YOUR GOAL
Print all the data, keeping every line exactly as it is.

SOURCE MATERIAL
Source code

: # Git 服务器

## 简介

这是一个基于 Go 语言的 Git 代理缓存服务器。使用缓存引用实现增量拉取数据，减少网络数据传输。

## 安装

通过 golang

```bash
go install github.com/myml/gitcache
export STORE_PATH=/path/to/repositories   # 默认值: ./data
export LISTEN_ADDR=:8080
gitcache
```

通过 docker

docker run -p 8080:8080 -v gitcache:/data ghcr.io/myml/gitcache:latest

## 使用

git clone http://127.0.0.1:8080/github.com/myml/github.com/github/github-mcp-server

RESULT BELOW
Source code

: # Git 服务器

## 简介

这是一个基于 Go 语言的 Git 代理缓存服务器。使用缓存引用实现增量拉取数据，减少网络数据传输。

## 安装

通过 golang

```bash
go install github.com/myml/gitcache
export STORE_PATH=/path/to/repositories   # 默认值: ./data
export LISTEN_ADDR=:8080
gitcache
```

通过 docker

docker run -p 8080:8080 -v gitcache:/data ghcr.io/myml/gitcache:latest

## 使用

git clone http://127.0.0.1:8080/github.com/myml/github.com/github/github-mcp-server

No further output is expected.